Um terço do que comemos resulta da acção das abelhas
Engenheiro zootécnico de formação, Gonçalo Matos trabalhou com animais de grande porte até há oito anos, quando se dedicou a outros bem mais pequenos: as abelhas. Conheça as peripécias da vida de um apicultor e curiosidades sobre este pequeno insecto com um grande papel na vida humana.
Gonçalo Matos, filho de pai veterinário e de mãe engenheira técnica agrária, graceja que ficou algures no meio em termos profissionais: é engenheiro zootécnico. Durante algum tempo trabalhou com animais de grande porte até que há oito anos se dedicou a outros bem mais pequenos, as abelhas. Fez o seu próprio projecto de jovem agricultor, na área da apicultura, e dedica-se agora, aos 40 anos, inteiramente a essa actividade.
Tem cerca de 150 enxames distribuídos por mais de uma dezena de apiários na região, em Santarém, Rio Maior, Alpiarça e Fazendas de Almeirim. Como não possui terrenos próprios utiliza terrenos “acordados” com os donos. Das colmeias em produção retira em média 15 a 20 quilos de mel, de cada uma, por ano. Mas tem também algumas que usa para produção de rainhas.
Mais difícil é fazer as contas ao número de picadelas que já sofreu. Quase sempre nos tornozelos, onde não tem por hábito usar protecções. Mas como a apitoxina é terapêutica, não o incomoda ser picado de vez em quando. Gonçalo aponta uma série de efeitos terapêuticos para o veneno encontrado nos ferrões das abelhas, referindo que o combate ao reumático é o mais conhecido. Mas há estudos que indicam que ajuda também a combater células cancerígenas e alguns vírus, como o HIV. “Até ver não sou alérgico, embora se defenda que se pode andar uma vida toda a levar picadelas e há um dia em que o nosso organismo despoleta uma reacção alérgica”, conta a O MIRANTE.
A aventura começou em Marianos, Paço dos Negros, no terreno de um amigo. Um terreno bom com muito rosmaninho, floração característica desta zona de charneca. Em Alpiarça já produziu junto a plantações de abóbora. “Não é o melhor sítio para ter abelhas, junto a um cultivo intensivo.
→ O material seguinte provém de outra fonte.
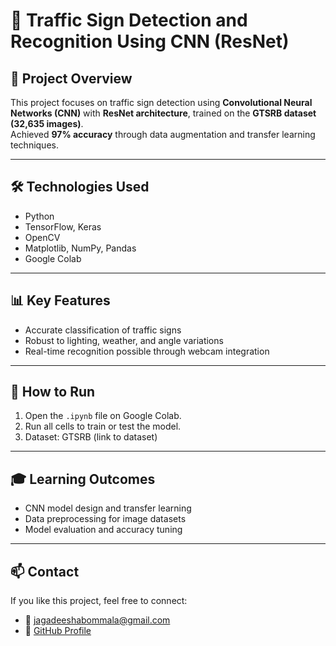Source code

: # 🚦 Traffic Sign Detection and Recognition Using CNN (ResNet)

## 📂 Project Overview
This project focuses on traffic sign detection using **Convolutional Neural Networks (CNN)** with **ResNet architecture**, trained on the **GTSRB dataset (32,635 images)**.  
Achieved **97% accuracy** through data augmentation and transfer learning techniques.

---

## 🛠️ Technologies Used
- Python
- TensorFlow, Keras
- OpenCV
- Matplotlib, NumPy, Pandas
- Google Colab

---

## 📊 Key Features
- Accurate classification of traffic signs
- Robust to lighting, weather, and angle variations
- Real-time recognition possible through webcam integration

---

## 🚀 How to Run
1. Open the `.ipynb` file on Google Colab.
2. Run all cells to train or test the model.
3. Dataset: GTSRB (link to dataset)

---

## 🎓 Learning Outcomes
- CNN model design and transfer learning
- Data preprocessing for image datasets
- Model evaluation and accuracy tuning

---

## 📫 Contact
If you like this project, feel free to connect:
- 📧 jagadeeshabommala@gmail.com
- 🔗 [GitHub Profile](https://github.com/BOMMALAJAGADEESHA)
Mas pediram-me para ajudar na polinização e acabei por tirar de lá algum pólen de boa qualidade e algum mel de abóbora em pequena quantidade, que acabei por misturar no multiflora”, conta, explicando que a designação multiflora se aplica quando não há uma flora que se destaque na produção do mel.
Nos casos em que há uma flora predominante, o mel distingue-se pelo tom, mas sobretudo pelo sabor. É o caso do eucalipto, que dá um mel mais escuro, do rosmaninho, com um tom entre o laranja e o amarelo, ou do alecrim, ainda mais claro.
Há cada vez menos abelhas
O Dia da Abelha, 20 de Maio, é assinalado desde 2018, uma data que para Gonçalo Matos peca por tardia para o reconhecimento da utilidade da abelha. “Afinal 1/3 dos nossos alimentos estão dependentes da sua polinização”, atira.
Já no início do século XX o físico teórico Albert Einstein alertava: “Se as abelhas desaparecerem da face da Terra, a humanidade terá apenas mais quatro anos de existência. Sem abelhas não há polinização, não há reprodução da flora, sem flora não há animais, sem animais não haverá raça humana”.
O apicultor reforça que as abelhas fazem muita falta e que nos últimos anos tem havido um decréscimo enorme do efectivo de abelhas no mundo inteiro. A agricultura intensiva e o uso de pesticidas são as grandes ameaças. Mas há também alguns factores ligados à intervenção humana e à globalização. Como a vespa asiática ou parasitas como a varroa, um ácaro que também veio da Ásia.
Sem abelha-rainha não há ordem
A forma como as abelhas comunicam está bem estudada e documentada. Uma característica que encanta os humanos é a dança das abelhas. “Quando descobrem um sítio novo com muito alimento, sobretudo na Primavera, fazem uma dança na colmeia, tremem e fazem uns ‘oitos’ em voo. A frequência com que tremem tem a ver com a distância a que se situa o alimento; e o ângulo que faz ao desenhar os ‘oitos’ tem a ver com o ângulo zenital em relação ao sol”.
O apicultor acrescenta ainda outra curiosidade: há quem defenda que a abelha-rainha deveria chamar-se abelha-mãe, porque não tem funções de comando. A sua função é pôr ovos. Tem outra função, mas indirecta, que é ajudar, com a sua feromona, a acalmar o enxame e a mantê-lo organizado. Se não houver rainha não há ordem, mas quem coordena e manda no enxame são as abelhas mais velhas, são essas que têm a experiência e tomam as decisões. A rainha pode viver até cinco anos, embora seja produtiva no máximo durante três.